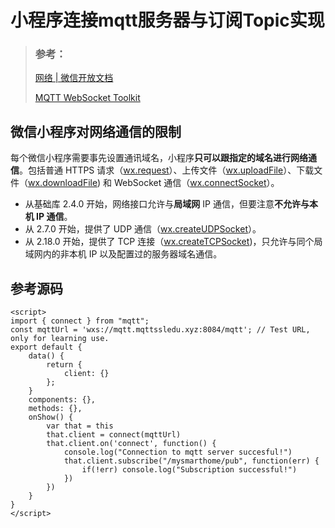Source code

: # 小程序连接mqtt服务器与订阅Topic实现

> ### 参考：
>
> [网络 | 微信开放文档](https://developers.weixin.qq.com/miniprogram/dev/framework/ability/network.html)
>
> [MQTT WebSocket Toolkit](http://tools.emqx.io)

## 微信小程序对网络通信的限制

每个微信小程序需要事先设置通讯域名，小程序**只可以跟指定的域名进行网络通信**。包括普通 HTTPS 请求（[wx.request](https://developers.weixin.qq.com/miniprogram/dev/api/network/request/wx.request.html)）、上传文件（[wx.uploadFile](https://developers.weixin.qq.com/miniprogram/dev/api/network/upload/wx.uploadFile.html)）、下载文件（[wx.downloadFile](https://developers.weixin.qq.com/miniprogram/dev/api/network/download/wx.downloadFile.html)) 和 WebSocket 通信（[wx.connectSocket](https://developers.weixin.qq.com/miniprogram/dev/api/network/websocket/wx.connectSocket.html)）。

- 从基础库 2.4.0 开始，网络接口允许与**局域网** IP 通信，但要注意**不允许与本机 IP 通信**。
- 从 2.7.0 开始，提供了 UDP 通信（[wx.createUDPSocket](https://developers.weixin.qq.com/miniprogram/dev/api/network/udp/wx.createUDPSocket.html)）。
- 从 2.18.0 开始，提供了 TCP 连接（[wx.createTCPSocket](https://developers.weixin.qq.com/miniprogram/dev/api/network/tcp/wx.createTCPSocket.html))，只允许与同个局域网内的非本机 IP 以及配置过的服务器域名通信。

## 参考源码

```vue
<script>
import { connect } from "mqtt";
const mqttUrl = 'wxs://mqtt.mqttssledu.xyz:8084/mqtt'; // Test URL, only for learning use.
export default {
    data() {
        return {
            client: {}
        };
    }
    components: {},
    methods: {},
    onShow() {
        var that = this
        that.client = connect(mqttUrl)
        that.client.on('connect', function() {
            console.log("Connection to mqtt server succesful!")
            that.client.subscribe("/mysmarthome/pub", function(err) {
                if(!err) console.log("Subscription successful!")
            })
        })
    }
} 
</script>
```
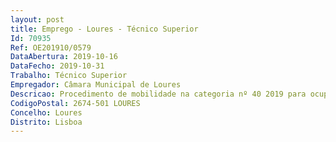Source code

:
 ```yaml
--- 
layout: post
title: Emprego - Loures - Técnico Superior
Id: 70935
Ref: OE201910/0579
DataAbertura: 2019-10-16
DataFecho: 2019-10-31
Trabalho: Técnico Superior
Empregador: Câmara Municipal de Loures
Descricao: Procedimento de mobilidade na categoria nº 40 2019 para ocupação de dois postos de trabalho na categoria de Técnico Superior na área de formação em Ciências da Comunicação para a Divisão de Atendimento, Informação e Comunicação para a Área de Conteúdos.
CodigoPostal: 2674-501 LOURES
Concelho: Loures
Distrito: Lisboa
--- 
```

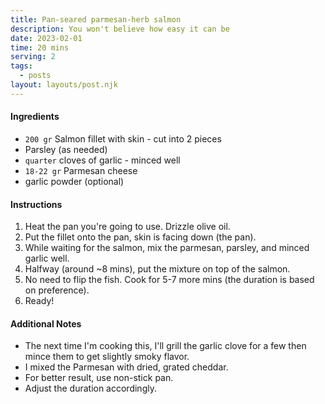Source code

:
 ```yaml
---
title: Pan-seared parmesan-herb salmon
description: You won't believe how easy it can be
date: 2023-02-01
time: 20 mins
serving: 2
tags:
  - posts
layout: layouts/post.njk
---
```


#### Ingredients
* `200 gr` Salmon fillet with skin - cut into 2 pieces
* Parsley (as needed)
* `quarter` cloves of garlic - minced well
* `18-22 gr` Parmesan cheese 
*  garlic powder (optional)


#### Instructions
1. Heat the pan you're going to use. Drizzle olive oil.
2. Put the fillet onto the pan, skin is facing down (the pan).
3. While waiting for the salmon, mix the parmesan, parsley, and minced garlic well.
4. Halfway (around ~8 mins), put the mixture on top of the salmon. 
5. No need to flip the fish. Cook for 5-7 more mins (the duration is based on preference). 
6. Ready!


#### Additional Notes
* The next time I'm cooking this, I'll grill the garlic clove for a few then mince them to get slightly smoky flavor.
* I mixed the Parmesan with dried, grated cheddar.
* For better result, use non-stick pan.
* Adjust the duration accordingly.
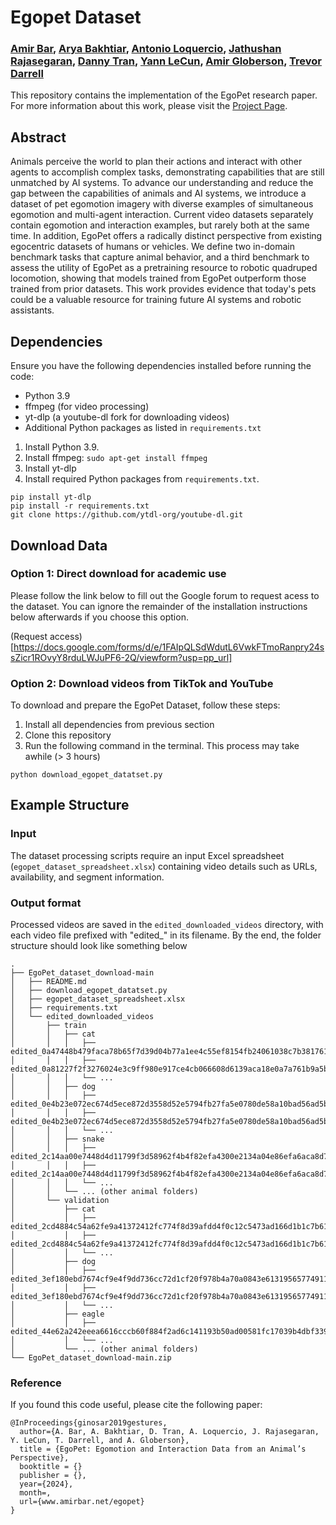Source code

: # Egopet Dataset
### [Amir Bar](https://amirbar.net), [Arya Bakhtiar](), [Antonio Loquercio](https://antonilo.github.io/), [Jathushan Rajasegaran](https://people.eecs.berkeley.edu/~jathushan/), [Danny Tran](), [Yann LeCun](https://yann.lecun.com/), [Amir Globerson](http://www.cs.tau.ac.il/~gamir/), [Trevor Darrell](https://people.eecs.berkeley.edu/~trevor/)

This repository contains the implementation of the EgoPet research paper. For more information about this work, please visit the [Project Page](link-to-project-page).

## Abstract

Animals perceive the world to plan their actions and interact with other agents to accomplish complex tasks, demonstrating capabilities that are still unmatched by AI systems. To advance our understanding and reduce the gap between the capabilities of animals and AI systems, we introduce a dataset of pet egomotion imagery with diverse examples of simultaneous egomotion and multi-agent interaction. Current video datasets separately contain egomotion and interaction examples, but rarely both at the same time. In addition, EgoPet offers a radically distinct perspective from existing egocentric datasets of humans or vehicles.  We define two in-domain benchmark tasks that capture animal behavior, and a third benchmark to assess the utility of EgoPet as a pretraining resource to robotic quadruped locomotion, showing that models trained from EgoPet outperform those trained from prior datasets. This work provides evidence that today's pets could be a valuable resource for training future AI systems and robotic assistants.

## Dependencies

Ensure you have the following dependencies installed before running the code:

- Python 3.9
- ffmpeg (for video processing)
- yt-dlp (a youtube-dl fork for downloading videos)
- Additional Python packages as listed in `requirements.txt`

1. Install Python 3.9.
2. Install ffmpeg: `sudo apt-get install ffmpeg`
3. Install yt-dlp
4. Install required Python packages from `requirements.txt`.

```
pip install yt-dlp
pip install -r requirements.txt
git clone https://github.com/ytdl-org/youtube-dl.git
```

## Download Data

### Option 1: Direct download for academic use

Please follow the link below to fill out the Google forum to request acess to the dataset. You can ignore the remainder of the installation instructions below afterwards if you choose this option. 

(Request access)[https://docs.google.com/forms/d/e/1FAIpQLSdWdutL6VwkFTmoRanpry24ssZicr1ROvyY8rduLWJuPF6-2Q/viewform?usp=pp_url]

### Option 2: Download videos from TikTok and YouTube 

To download and prepare the EgoPet Dataset, follow these steps:

1. Install all dependencies from previous section 
2. Clone this repository  
3. Run the following command in the terminal. This process may take awhile (> 3 hours)

```
python download_egopet_datatset.py
```

## Example Structure 

### Input

The dataset processing scripts require an input Excel spreadsheet (`egopet_dataset_spreadsheet.xlsx`) containing video details such as URLs, availability, and segment information.

### Output format

Processed videos are saved in the `edited_downloaded_videos` directory, with each video file prefixed with "edited_" in its filename. By the end, the folder structure should look like something below

```
.
├── EgoPet_dataset_download-main
│   ├── README.md
│   ├── download_egopet_datatset.py
│   ├── egopet_dataset_spreadsheet.xlsx
│   ├── requirements.txt
│   └── edited_downloaded_videos
│       ├── train
│       │   ├── cat
│       │   │   ├── edited_0a47448b479faca78b65f7d39d04b77a1ee4c55ef8154fb24061038c7b381761_segment_1.mp4
│       │   │   ├── edited_0a81227f2f3276024e3c9ff980e917ce4cb066608d6139aca18e0a7a761b9a5b_segment_1.mp4
│       │   │   └── ...
│       │   ├── dog
│       │   │   ├── edited_0e4b23e072ec674d5ece872d3558d52e5794fb27fa5e0780de58a10bad56ad5b_segment_078.mp4
│       │   │   ├── edited_0e4b23e072ec674d5ece872d3558d52e5794fb27fa5e0780de58a10bad56ad5b_segment_080.mp4
│       │   │   └── ...
│       │   ├── snake
│       │   │   ├── edited_2c14aa00e7448d4d11799f3d58962f4b4f82efa4300e2134a04e86efa6aca8d7_segment_3.mp4
│       │   │   ├── edited_2c14aa00e7448d4d11799f3d58962f4b4f82efa4300e2134a04e86efa6aca8d7_segment_9.mp4
│       │   │   └── ...
│       │   └── ... (other animal folders)
│       └── validation
│           ├── cat
│           │   ├── edited_2cd4884c54a62fe9a41372412fc774f8d39afdd4f0c12c5473ad166d1b1c7b61_segment_7.mp4
│           │   ├── edited_2cd4884c54a62fe9a41372412fc774f8d39afdd4f0c12c5473ad166d1b1c7b61_segment_45.mp4
│           │   └── ...
│           ├── dog
│           │   ├── edited_3ef180ebd7674cf9e4f9dd736cc72d1cf20f978b4a70a0843e61319565774911_segment_5.mp4
│           │   ├── edited_3ef180ebd7674cf9e4f9dd736cc72d1cf20f978b4a70a0843e61319565774911_segment_6.mp4
│           │   └── ...
│           ├── eagle
│           │   ├── edited_44e62a242eeea6616cccb60f884f2ad6c141193b50ad00581fc17039b4dbf339_segment_9.mp4
│           │   └── ...
│           └── ... (other animal folders)
└── EgoPet_dataset_download-main.zip
```

### Reference
If you found this code useful, please cite the following paper:

```
@InProceedings{ginosar2019gestures,
  author={A. Bar, A. Bakhtiar, D. Tran, A. Loquercio, J. Rajasegaran, Y. LeCun, T. Darrell, and A. Globerson},
  title = {EgoPet: Egomotion and Interaction Data from an Animal’s Perspective},
  booktitle = {}
  publisher = {},
  year={2024},
  month=,
  url={www.amirbar.net/egopet}
}
```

========================================================================

Report how many lines of the entries above contain "Tran", and give no other output.

2